There is the perception issue as well - if its widely reported and seen that airfares have risen and if customers get the "sticker shock" of seeing their normal economy PER-SYD return or say SYD-MEL return fares rise say 15% and they can't pass the cost onto the taxpayer/ their customers or their boss, then people start to consider other low cost alternatives (flying less or flying a LCC) or even more drastic alternatives such as teleconferencing or staying home and watching the footy (depends on reason for travel of course).
eastwest101, where have 'people' described VA's E190s as a 'money pit?' The most frequent comment I've seen about them is that they are a well regarded aircraft perceived as comfortable for passengers (which might be like a red rag to a bull for airline beancounters, not that I'm trying to answer my own question.)
Maybe it was the E170s that were described as expensive to operate?

I remember a few threads here and in other aviation forums (ppRUNE, Flyertalk, Airliners.net) where people were reporting that they couldn't break-even unless they were flying at 100% capacity (?) which sounds a little suspiscious to me. I would have thought that the airline economics of the A320 and B737 fleets in Australia would be reasonably well understood and couldn't see the E190 being too far out of whack considering we also see other peers such as the F100s, B717s and Dash8s and ATRs making some sort of money in Australia.
Your point remains that anything which is regarded as popular with customers (usually aircraft with lower density seating, less middle seats, more exit row seats, anything wider than usual, higher crew to pax ratios etc) is by definition a problem for the beancounters, its all a balancing act of maximising the seat density, profits & revenue and pain of customers right up to
but not beyond the point where the customers look at your competitors.
As
Quickstatus also says - everyone is breathing a sigh of relief that fuel prices are at historic lows, airlines have tried to remove the downside risk of high fuel prices by buying/leasing the newest/most efficient aircraft that they can into their fleets.

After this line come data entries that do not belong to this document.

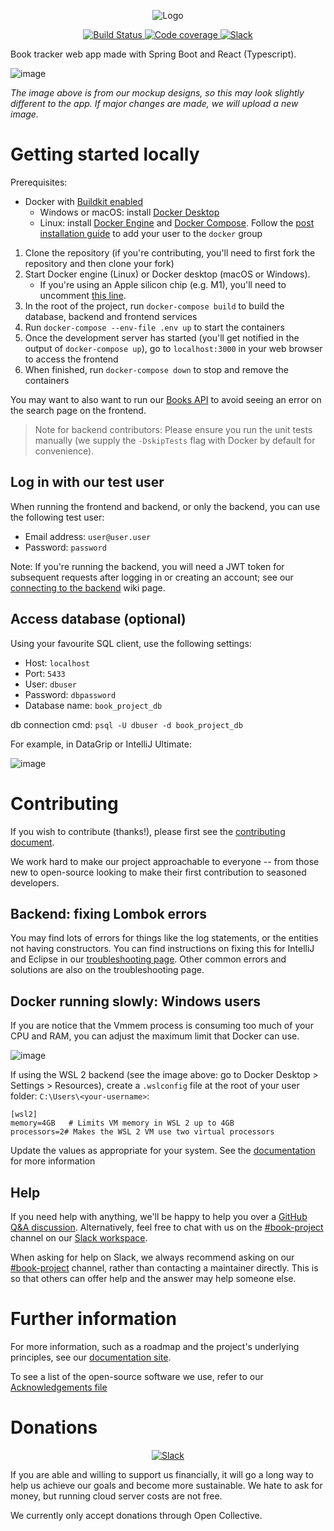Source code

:   <p align="center">
	<img src="/media/banner/book_project_newlogo_2x.png" alt="Logo"/>
  </p>

<p align="center">	
  <a href="https://github.com/Project-Books/book-project/actions/workflows/build.yml">
    <img src="https://github.com/Project-Books/book-project/actions/workflows/build.yml/badge.svg" alt="Build Status"/>
  </a>
	
  <a href="https://sonarcloud.io/dashboard?id=Project-Books_book-project">
    <img src="https://sonarcloud.io/api/project_badges/measure?project=Project-Books_book-project&metric=coverage" alt="Code coverage" />
  </a>

  <a href="hhttps://opencollective.com/book-project">
    <img src="https://img.shields.io/badge/open%20collective-donate-2ecc71" alt="Slack" />
  </a>
</p>

Book tracker web app made with Spring Boot and React (Typescript).

![image](https://user-images.githubusercontent.com/11173328/112493885-739b0d80-8d7a-11eb-85a1-b4c500dc61ab.png)

_The image above is from our mockup designs, so this may look slightly different to the app. If major changes are made, we will upload a new image._

# Getting started locally

Prerequisites:

-   Docker with [Buildkit enabled](https://docs.docker.com/develop/develop-images/build_enhancements/#to-enable-buildkit-builds)
    -   Windows or macOS: install [Docker Desktop](https://www.docker.com/products/docker-desktop)
    -   Linux: install [Docker Engine](https://docs.docker.com/engine/) and [Docker Compose](https://docs.docker.com/compose/). Follow the [post installation guide](https://docs.docker.com/engine/install/linux-postinstall/) to add your user to the `docker` group

1. Clone the repository (if you're contributing, you'll need to first fork the repository and then clone your fork)
1. Start Docker engine (Linux) or Docker desktop (macOS or Windows).
    - If you're using an Apple silicon chip (e.g. M1), you'll need to uncomment [this line](https://github.com/Project-Books/book-project/blob/0.2.0/backend/docker-compose.yml#L6).
1. In the root of the project, run `docker-compose build` to build the database, backend and frontend services
1. Run `docker-compose --env-file .env up` to start the containers
1. Once the development server has started (you'll get notified in the output of `docker-compose up`), go to `localhost:3000` in your web browser to access the frontend
1. When finished, run `docker-compose down` to stop and remove the containers

You may want to also want to run our [Books API](https://github.com/Project-Books/books-api) to avoid seeing an error on the search page on the frontend.

> Note for backend contributors: Please ensure you run the unit tests manually (we supply the `-DskipTests` flag with Docker by default for convenience).

## Log in with our test user

When running the frontend and backend, or only the backend, you can use the following test user:

-   Email address: `user@user.user`
-   Password: `password`

Note: If you're running the backend, you will need a JWT token for subsequent requests after logging in or creating an account; see our [connecting to the backend](https://project-books.github.io/development/how-to/backend-postman/) wiki page.

## Access database (optional)

Using your favourite SQL client, use the following settings:

-   Host: `localhost`
-   Port: `5433`
-   User: `dbuser`
-   Password: `dbpassword`
-   Database name: `book_project_db`

db connection cmd: `psql -U dbuser -d book_project_db`

For example, in DataGrip or IntelliJ Ultimate:

![image](https://user-images.githubusercontent.com/11173328/153755219-051627c5-f052-4db9-a223-091acb4b2e76.png)

# Contributing

If you wish to contribute (thanks!), please first see the [contributing document](https://github.com/knjk04/book-project/blob/master/CONTRIBUTING.md).

We work hard to make our project approachable to everyone -- from those new to open-source looking to make their first contribution to seasoned developers.

## Backend: fixing Lombok errors

You may find lots of errors for things like the log statements, or the entities not having constructors.
You can find instructions on fixing this for IntelliJ and Eclipse in our [troubleshooting page](https://project-books.github.io/development/how-to/troubleshoot/).
Other common errors and solutions are also on the troubleshooting page.

## Docker running slowly: Windows users

If you are notice that the Vmmem process is consuming too much of your CPU and RAM, you can adjust the maximum limit that Docker can use.

![image](https://user-images.githubusercontent.com/11173328/154207932-d7ffaf70-0d1a-4362-bba8-ca23cb147692.png)

If using the WSL 2 backend (see the image above: go to Docker Desktop > Settings > Resources), create a `.wslconfig` file at the root of your user folder: `C:\Users\<your-username>`:

```
[wsl2]
memory=4GB   # Limits VM memory in WSL 2 up to 4GB
processors=2# Makes the WSL 2 VM use two virtual processors
```

Update the values as appropriate for your system. See the [documentation](https://docs.microsoft.com/en-us/windows/wsl/wsl-config#configure-global-options-with-wslconfig) for more information

## Help

If you need help with anything, we'll be happy to help you over a [GitHub Q&A discussion](https://github.com/Project-Books/book-project/discussions/categories/q-a). Alternatively, feel free to chat with us on the [#book-project](https://teambookproject.slack.com/archives/C01AGDC5X1S) channel on our [Slack workspace](https://teambookproject.slack.com/join/shared_invite/zt-punc8os7-Iz9PTCAkYcO_0S~XwtO5_A#/shared-invite/email).

When asking for help on Slack, we always recommend asking on our [#book-project](https://teambookproject.slack.com/archives/C01AGDC5X1S) channel, rather than contacting a maintainer directly. This is so that others can offer help and the answer may help someone else.

# Further information

For more information, such as a roadmap and the project's underlying principles, see our [documentation site](https://project-books.github.io).

To see a list of the open-source software we use, refer to our [Acknowledgements file](https://github.com/Project-Books/book-project/blob/master/ACKNOWLEDGEMENTS.md)

# Donations

<p align="center">

  <a href="hhttps://opencollective.com/book-project">
    <img src="https://img.shields.io/badge/open%20collective-donate-2ecc71" alt="Slack" />
  </a>
</p>

If you are able and willing to support us financially, it will go a long way to help us achieve our goals and become more sustainable. We hate to ask for money, but running cloud server costs are not free.

We currently only accept donations through Open Collective.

But the inherant risk in this, is that they overpay for high capital cost items such as brand new expensive aircraft, and if fuel prices stay low for a while, find that competitors can enter the market with much cheaper older and slightly less fuel efficient aircraft and succesfully compete.
Its a matter of fuel prices plus whether the Qantas accounting tricks stick or come unhinged in the future vs SQ/EY & NZ maybe getting sick of losing money by their ownership of VA.